Going fishing? You are if you’re setting up a B2C landing page. The goal of a B2C is to create instant conversions that make sales. How do you get consumers to land on your page, click your links, and fall in love with your product? Learn about these four B2C design concepts before publishing your page.
Call to Action
Your landing page should feature a blatantly obvious call to action, or CTA. A CTA is a direct, no-nonsense message to consumers such as “Call now!” or “Click to find out more!” Before you decide how to word your CTA, it’s important to understand the psychology behind CTAs.
When a web surfer takes in cursory visual data, that information only makes it as far as the language decoding and interpretation areas of his or her brain. Your marketing information needs to sink deeper than that. You’ve got to motivate your readers to feel the need for your product at a visceral level. But how?
Different CTAs offer different things. Some offer perks, like a coupon or discount. Some offer a free trial to make customers feel like they’re getting something for nothing. Some stimulate consumer confidence by offering a zero-risk, “no money down” opportunity. Others hint that consumers could avoid a loss by enjoying a benefit; for example, many people worry about risks associated with online shopping.
Here are three features shared by almost all compelling CTAs:
- A no-obligation statement that reduces consumer perception of risk.
- Encouragement to jump in “right away” rather than waiting.
- A command for consumers to do something physical – like clicking a CTA button – that immediately connects them with the business.
Link Tracking Via Google Analytics
Google offers webmasters some fabulous, not to mention free, tools that monitor traffic and help pinpoint conversions.

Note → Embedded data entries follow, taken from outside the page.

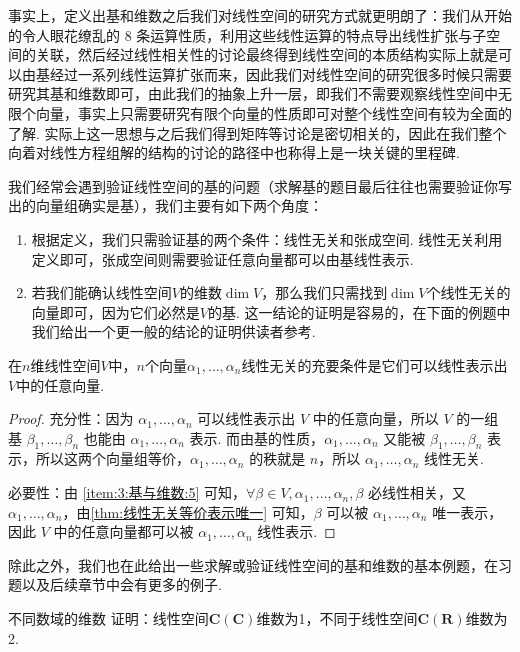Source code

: 事实上，定义出基和维数之后我们对线性空间的研究方式就更明朗了：我们从开始的令人眼花缭乱的 8 条运算性质，利用这些线性运算的特点导出线性扩张与子空间的关联，然后经过线性相关性的讨论最终得到线性空间的本质结构实际上就是可以由基经过一系列线性运算扩张而来，因此我们对线性空间的研究很多时候只需要研究其基和维数即可，由此我们的抽象上升一层，即我们不需要观察线性空间中无限个向量，事实上只需要研究有限个向量的性质即可对整个线性空间有较为全面的了解. 实际上这一思想与之后我们得到矩阵等讨论是密切相关的，因此在我们整个向着对线性方程组解的结构的讨论的路径中也称得上是一块关键的里程碑.

我们经常会遇到验证线性空间的基的问题（求解基的题目最后往往也需要验证你写出的向量组确实是基），我们主要有如下两个角度：
\begin{enumerate}
    \item 根据定义，我们只需验证基的两个条件：线性无关和张成空间. 线性无关利用定义即可，张成空间则需要验证任意向量都可以由基线性表示.

    \item 若我们能确认线性空间$V$的维数$\dim V$，那么我们只需找到$\dim V$个线性无关的向量即可，因为它们必然是$V$的基. 这一结论的证明是容易的，在下面的例题中我们给出一个更一般的结论的证明供读者参考.
\end{enumerate}

\begin{example}{}{}
    在$n$维线性空间$V$中，$n$个向量$\alpha_1,\ldots,\alpha_n$线性无关的充要条件是它们可以线性表示出$V$中的任意向量.
\end{example}

\begin{proof}
    充分性：因为 $\alpha_1,\ldots,\alpha_n$ 可以线性表示出 $V$ 中的任意向量，所以 $V$ 的一组基 $\beta_1, \ldots, \beta_n$ 也能由 $\alpha_1,\ldots,\alpha_n$ 表示. 而由基的性质，$\alpha_1,\ldots,\alpha_n$ 又能被 $\beta_1, \ldots, \beta_n$ 表示，所以这两个向量组等价，$\alpha_1,\ldots,\alpha_n$ 的秩就是 $n$，所以 $\alpha_1,\ldots,\alpha_n$ 线性无关.

    必要性：由 \ref*{item:3:基与维数:5} 可知，$\forall \beta \in V, \alpha_1, \ldots, \alpha_n, \beta$ 必线性相关，又 $\alpha_1,\ldots,\alpha_n$，由\autoref{thm:线性无关等价表示唯一} 可知，$\beta$ 可以被 $\alpha_1,\ldots,\alpha_n$ 唯一表示，因此 $V$ 中的任意向量都可以被 $\alpha_1,\ldots,\alpha_n$ 线性表示.
\end{proof}

除此之外，我们也在此给出一些求解或验证线性空间的基和维数的基本例题，在习题以及后续章节中会有更多的例子.
\begin{example}{}{不同数域的维数}
    证明：线性空间$\mathbf{C}(\mathbf{C})$维数为1，不同于线性空间$\mathbf{C}(\mathbf{R})$维数为2.
\end{example}

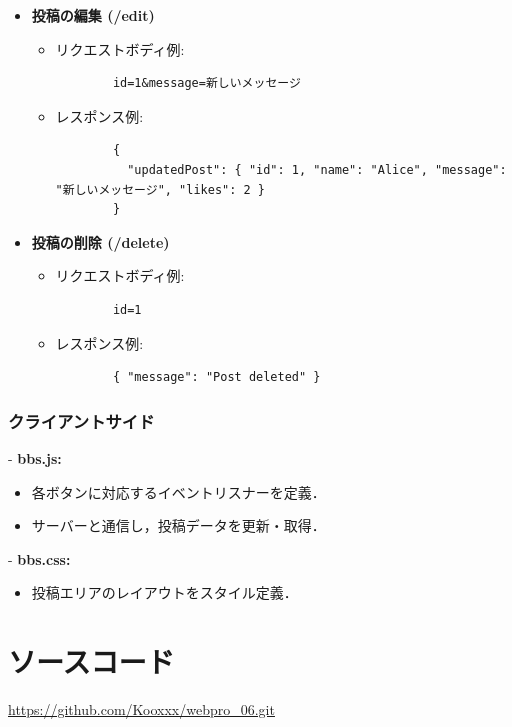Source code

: \documentclass[uplatex,dvipdfmx]{jsarticle}
\begin{document}
\begin{itemize}
  \item \textbf{投稿の編集 (/edit)}
    \begin{itemize}
      \item リクエストボディ例:
        \begin{verbatim}
        id=1&message=新しいメッセージ
        \end{verbatim}
      \item レスポンス例:
        \begin{verbatim}
        {
          "updatedPost": { "id": 1, "name": "Alice", "message": "新しいメッセージ", "likes": 2 }
        }
        \end{verbatim}
    \end{itemize}

  \item \textbf{投稿の削除 (/delete)}
    \begin{itemize}
      \item リクエストボディ例:
        \begin{verbatim}
        id=1
        \end{verbatim}
      \item レスポンス例:
        \begin{verbatim}
        { "message": "Post deleted" }
        \end{verbatim}
    \end{itemize}
\end{itemize}

\subsubsection*{クライアントサイド}
- \textbf{bbs.js:}
  \begin{itemize}
    \item 各ボタンに対応するイベントリスナーを定義．
    \item サーバーと通信し，投稿データを更新・取得．
  \end{itemize}

- \textbf{bbs.css:}
  \begin{itemize}
    \item 投稿エリアのレイアウトをスタイル定義．
  \end{itemize}

\section{ソースコード}
\url{https://github.com/Kooxxx/webpro_06.git}
\end{document}
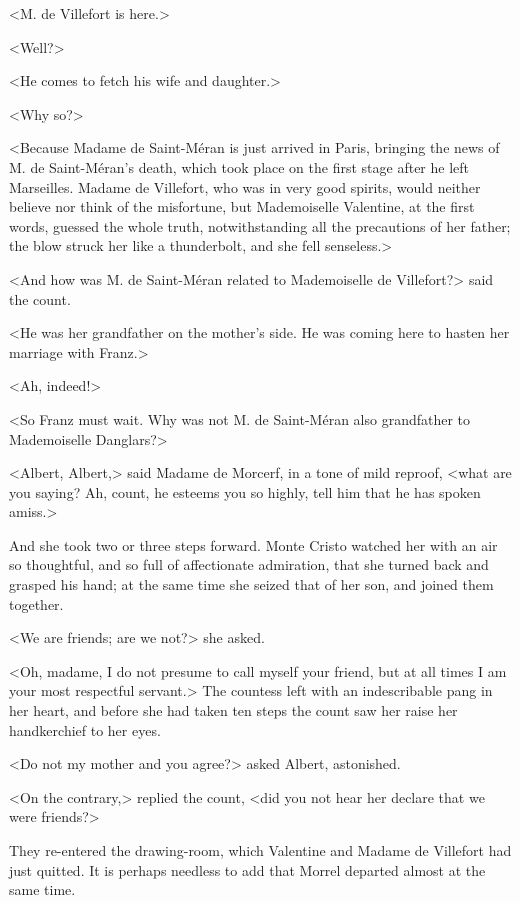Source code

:  <M. de Villefort is here.> 

 <Well?> 

 <He comes to fetch his wife and daughter.> 

 <Why so?> 

 <Because Madame de Saint-Méran is just arrived in Paris, bringing the news of M. de Saint-Méran's death, which took place on the first stage after he left Marseilles. Madame de Villefort, who was in very good spirits, would neither believe nor think of the misfortune, but Mademoiselle Valentine, at the first words, guessed the whole truth, notwithstanding all the precautions of her father; the blow struck her like a thunderbolt, and she fell senseless.> 

 <And how was M. de Saint-Méran related to Mademoiselle de Villefort?> said the count. 

 <He was her grandfather on the mother's side. He was coming here to hasten her marriage with Franz.> 

 <Ah, indeed!> 

 <So Franz must wait. Why was not M. de Saint-Méran also grandfather to Mademoiselle Danglars?> 

 <Albert, Albert,> said Madame de Morcerf, in a tone of mild reproof, <what are you saying? Ah, count, he esteems you so highly, tell him that he has spoken amiss.> 

 And she took two or three steps forward. Monte Cristo watched her with an air so thoughtful, and so full of affectionate admiration, that she turned back and grasped his hand; at the same time she seized that of her son, and joined them together. 

 <We are friends; are we not?> she asked. 

 <Oh, madame, I do not presume to call myself your friend, but at all times I am your most respectful servant.> The countess left with an indescribable pang in her heart, and before she had taken ten steps the count saw her raise her handkerchief to her eyes. 

 <Do not my mother and you agree?> asked Albert, astonished. 

 <On the contrary,> replied the count, <did you not hear her declare that we were friends?> 

 They re-entered the drawing-room, which Valentine and Madame de Villefort had just quitted. It is perhaps needless to add that Morrel departed almost at the same time.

One simple thing you can do to measure the effectiveness of your campaign is attach tracking code to your URL. Simply go to Google Analytics URL Builder to attach special codes to your URL; Google’s instructions will guide you through this process step by step.
How does URL code help you monitor conversions? Imagine you’re selling an exercise video called “Get Skinny Now”, and you place ads for your video in Gossip Magazine and Business Street Journal. Your link at the gossip mag would transfer to Google Analytics as “GetSkinnyNow.com/GossipMagazine,” but your link at the business journal would transfer as “GetSkinnyNow.com/BusinessStreetJournal.” This differentiation would help Google Analytics figure out whether more of your customers are gossip readers or business readers.
Have you heard of the bandwagon effect? It’s a behavioral phenomenon that runs rampant in junior high, when kids strive to copy one another in an attempt to be popular. But junior high isn’t the only place we see this herd mentality. It happens in the adult world, too. Hence, the testimonial. Customers that are shopping securely on their mobile devices want to truly feel that they are shopping in the right place, so offering compelling testimonials from past customers will help to skew conversions in your favor.
If you can get a compelling print or video testimony from a happy customer, you’re likely to entice others simply by virtue of the bandwagon effect. Whether consumers need your product or not, they’ll see that at least one other person loves it, and that will – theoretically – sway them. Some people are impervious to the bandwagon effect, of course, but many aren’t as immune as they think. Think about iPhones. A lot of people own one simply because a friend couldn’t stop talking about how great Apple products are.
Deictic Gaze Theory
The Deictic Gaze Theory is a simple psychological phenomenon and an effective advertising tool. If you want to call viewers’ attention to something on their computer screen, like your CTA or contact information, point an arrow at it. If you prefer not to use an arrow, you could depict a person “gazing” at your CTA or contact information. Human instinct beckons us to follow the gazes of others. If someone stares at something, you’re likely to stare, too; it’s just in your nature.
Your B2C page is your first, and perhaps only, shot at luring potential customers. Don’t throw your line into the water haphazardly; bait your hook properly, cast carefully, and get ready to reel in some keepers.